D er türkische Ministerpräsident Recep Tayyip Erdoğan hat die Demonstranten im Istanbuler Gezi-Park ultimativ zum Abzug aufgefordert. Der Park sei eine Grünanlage und “keine Besatzungszone”, sagte Erdoğan heute vor Abgeordneten der Regierungspartei AKP in Ankara. „Ich fordere diejenigen auf, die es ernst meinen, sich zurückzuziehen.“
Gleichzeitig verteidigte er das Vorgehen der Polizei und lobte die Einsatzleitung. Erdoğan bezeichnete die Proteste als gezielten Angriff zur Schwächung des Landes.
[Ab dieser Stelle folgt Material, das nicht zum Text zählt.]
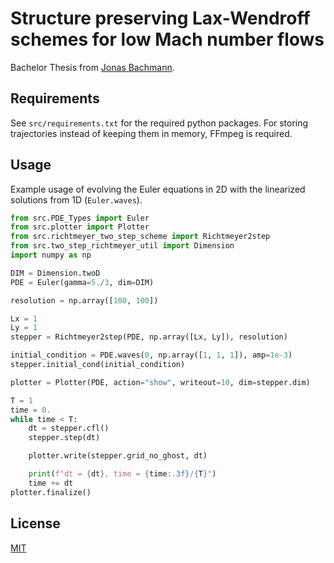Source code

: # Structure preserving Lax-Wendroff schemes for low Mach number flows

Bachelor Thesis from [Jonas Bachmann](mailto:jonas.bachmann@inf.ethz.ch).

## Requirements
See `src/requirements.txt` for the required python packages. 
For storing trajectories instead of keeping them in memory, FFmpeg is required.


## Usage
Example usage of evolving the Euler equations in 2D with the linearized solutions from 1D (`Euler.waves`).

```python
from src.PDE_Types import Euler
from src.plotter import Plotter
from src.richtmeyer_two_step_scheme import Richtmeyer2step
from src.two_step_richtmeyer_util import Dimension
import numpy as np

DIM = Dimension.twoD
PDE = Euler(gamma=5./3, dim=DIM)

resolution = np.array([100, 100])

Lx = 1
Ly = 1
stepper = Richtmeyer2step(PDE, np.array([Lx, Ly]), resolution)

initial_condition = PDE.waves(0, np.array([1, 1, 1]), amp=1e-3)
stepper.initial_cond(initial_condition)

plotter = Plotter(PDE, action="show", writeout=10, dim=stepper.dim)

T = 1
time = 0.
while time < T:
    dt = stepper.cfl()
    stepper.step(dt)

    plotter.write(stepper.grid_no_ghost, dt)

    print(f"dt = {dt}, time = {time:.3f}/{T}")
    time += dt
plotter.finalize()
```

## License

[MIT](https://choosealicense.com/licenses/mit/)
„Die türkische Wirtschaft war das Ziel dieser Ereignisse“, behauptete Erdoğan, „die Anstrengungen, die unternommen wurden, um dem Image der Türkei zu schaden, sind Teil eines systematischen Plans.“
Am Vormittag war die Lage in Istanbul erneut eskaliert. Die Polizei rückte in der Frühe mit Wasserwerfen, Tränengas und gepanzerten Geländewagen auf den zentralen Taksim-Platz vor, wo es zu neuen Zusammenstößen mit Demonstranten kam. Es gab mehrere Verletzte.
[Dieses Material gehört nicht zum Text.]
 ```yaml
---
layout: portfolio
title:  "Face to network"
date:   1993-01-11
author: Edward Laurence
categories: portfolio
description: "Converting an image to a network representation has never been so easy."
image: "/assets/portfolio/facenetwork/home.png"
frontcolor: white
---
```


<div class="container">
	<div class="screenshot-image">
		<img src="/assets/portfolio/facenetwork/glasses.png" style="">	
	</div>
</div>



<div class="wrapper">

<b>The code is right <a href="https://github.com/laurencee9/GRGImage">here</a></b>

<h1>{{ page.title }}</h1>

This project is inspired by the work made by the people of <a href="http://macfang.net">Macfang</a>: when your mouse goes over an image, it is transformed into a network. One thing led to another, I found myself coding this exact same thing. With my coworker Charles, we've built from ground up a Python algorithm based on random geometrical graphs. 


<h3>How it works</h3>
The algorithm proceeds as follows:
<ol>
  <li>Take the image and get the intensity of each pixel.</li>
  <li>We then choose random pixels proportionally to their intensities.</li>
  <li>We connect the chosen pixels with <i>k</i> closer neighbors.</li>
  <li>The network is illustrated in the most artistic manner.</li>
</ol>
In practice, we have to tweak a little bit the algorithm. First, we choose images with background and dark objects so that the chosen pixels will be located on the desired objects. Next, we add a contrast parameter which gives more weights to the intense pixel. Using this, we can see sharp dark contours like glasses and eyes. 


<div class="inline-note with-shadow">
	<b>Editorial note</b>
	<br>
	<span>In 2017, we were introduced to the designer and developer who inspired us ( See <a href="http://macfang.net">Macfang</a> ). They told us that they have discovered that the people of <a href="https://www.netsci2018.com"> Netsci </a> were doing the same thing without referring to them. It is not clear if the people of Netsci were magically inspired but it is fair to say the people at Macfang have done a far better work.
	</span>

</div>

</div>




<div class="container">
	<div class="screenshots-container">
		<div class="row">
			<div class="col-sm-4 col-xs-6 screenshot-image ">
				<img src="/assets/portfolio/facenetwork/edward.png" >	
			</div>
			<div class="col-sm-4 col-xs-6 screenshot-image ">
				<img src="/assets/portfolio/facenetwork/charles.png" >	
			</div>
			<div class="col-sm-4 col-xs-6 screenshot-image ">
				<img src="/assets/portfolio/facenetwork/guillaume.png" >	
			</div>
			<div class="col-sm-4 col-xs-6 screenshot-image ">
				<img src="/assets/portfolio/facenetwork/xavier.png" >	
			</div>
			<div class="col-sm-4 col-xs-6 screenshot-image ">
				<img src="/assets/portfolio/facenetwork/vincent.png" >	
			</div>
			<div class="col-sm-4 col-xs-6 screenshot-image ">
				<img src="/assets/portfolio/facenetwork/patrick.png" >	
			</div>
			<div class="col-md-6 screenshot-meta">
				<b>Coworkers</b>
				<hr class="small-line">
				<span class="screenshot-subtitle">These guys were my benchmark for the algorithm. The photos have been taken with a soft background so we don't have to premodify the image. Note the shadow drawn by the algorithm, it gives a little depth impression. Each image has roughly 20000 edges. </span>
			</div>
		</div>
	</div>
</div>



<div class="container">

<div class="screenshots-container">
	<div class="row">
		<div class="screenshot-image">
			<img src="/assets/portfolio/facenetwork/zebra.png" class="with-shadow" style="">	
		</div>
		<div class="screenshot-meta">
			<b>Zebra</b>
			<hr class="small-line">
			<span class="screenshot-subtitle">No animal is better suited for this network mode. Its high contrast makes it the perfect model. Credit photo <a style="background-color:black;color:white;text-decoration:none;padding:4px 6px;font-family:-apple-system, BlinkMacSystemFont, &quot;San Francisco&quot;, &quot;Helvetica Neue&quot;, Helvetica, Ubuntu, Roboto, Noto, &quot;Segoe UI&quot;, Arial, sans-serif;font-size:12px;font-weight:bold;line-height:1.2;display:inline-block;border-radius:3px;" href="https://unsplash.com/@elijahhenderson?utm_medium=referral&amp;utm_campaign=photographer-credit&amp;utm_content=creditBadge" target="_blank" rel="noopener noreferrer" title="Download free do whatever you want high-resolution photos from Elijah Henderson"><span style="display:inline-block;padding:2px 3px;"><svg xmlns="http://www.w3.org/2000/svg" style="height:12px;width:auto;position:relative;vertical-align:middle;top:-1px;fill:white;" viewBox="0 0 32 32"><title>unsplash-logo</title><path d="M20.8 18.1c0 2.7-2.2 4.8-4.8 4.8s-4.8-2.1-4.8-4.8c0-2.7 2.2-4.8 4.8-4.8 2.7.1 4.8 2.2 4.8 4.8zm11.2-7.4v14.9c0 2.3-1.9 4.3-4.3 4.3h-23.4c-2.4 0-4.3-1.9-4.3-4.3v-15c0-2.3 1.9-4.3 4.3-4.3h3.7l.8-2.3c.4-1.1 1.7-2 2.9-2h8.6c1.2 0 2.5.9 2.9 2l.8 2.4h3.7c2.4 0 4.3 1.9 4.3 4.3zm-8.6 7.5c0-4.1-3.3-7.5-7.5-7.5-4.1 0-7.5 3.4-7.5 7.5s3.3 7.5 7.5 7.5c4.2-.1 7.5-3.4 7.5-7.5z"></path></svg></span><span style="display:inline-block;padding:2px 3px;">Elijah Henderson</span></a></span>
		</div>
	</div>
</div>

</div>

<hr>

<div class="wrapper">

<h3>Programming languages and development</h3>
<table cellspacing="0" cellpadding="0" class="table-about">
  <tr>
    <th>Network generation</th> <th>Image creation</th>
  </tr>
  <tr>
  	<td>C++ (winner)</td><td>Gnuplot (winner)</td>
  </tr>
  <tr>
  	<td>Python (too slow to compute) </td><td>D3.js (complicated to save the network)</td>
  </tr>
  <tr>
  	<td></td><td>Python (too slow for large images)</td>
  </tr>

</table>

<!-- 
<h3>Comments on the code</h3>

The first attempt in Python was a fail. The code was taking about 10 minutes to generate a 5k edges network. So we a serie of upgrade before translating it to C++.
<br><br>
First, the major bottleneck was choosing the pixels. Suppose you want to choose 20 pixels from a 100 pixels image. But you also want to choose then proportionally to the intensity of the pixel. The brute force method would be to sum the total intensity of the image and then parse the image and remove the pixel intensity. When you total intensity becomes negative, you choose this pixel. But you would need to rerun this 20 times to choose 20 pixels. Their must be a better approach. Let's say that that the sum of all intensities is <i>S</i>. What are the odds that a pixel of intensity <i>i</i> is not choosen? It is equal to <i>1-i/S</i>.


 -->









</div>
Die Taksim-Plattform, die zu den Organisatoren der Proteste gehört, ruft für den Abend (18.00 Uhr MESZ) zu einer Kundgebung in den umkämpften Gezi-Park.
Bagger räumten unter Polizeischutz Barrikaden, welche die Platzbesetzer zuvor aus Metallteilen einer Grossbaustelle am Taksim-Platz, aus von der Polizei vor mehr als einer Woche zurückgelassenen Absperrzäunen und bei Strassenkämpfen demolierten Autos errichtet hatten.
Die Polizei feuerte danach Tränengas auf Demonstranten.
Istanbuls Gouverneur Hüseyin Avni Mutlu appellierte an die Protestierenden, sich von Provokateuren fernzuhalten. Mutlu zufolge sollen die Protestierenden auf dem Parkgelände unbehelligt bleiben. Einziges Ziel sei es, auf dem Taksim-Platz „alle Plakate und Schilder zu entfernen“, schrieb der Gouverneur auf Twitter.
„Wir werden weder den Gezi-Park und den Taksim-Platz noch euch anrühren“, versicherte er.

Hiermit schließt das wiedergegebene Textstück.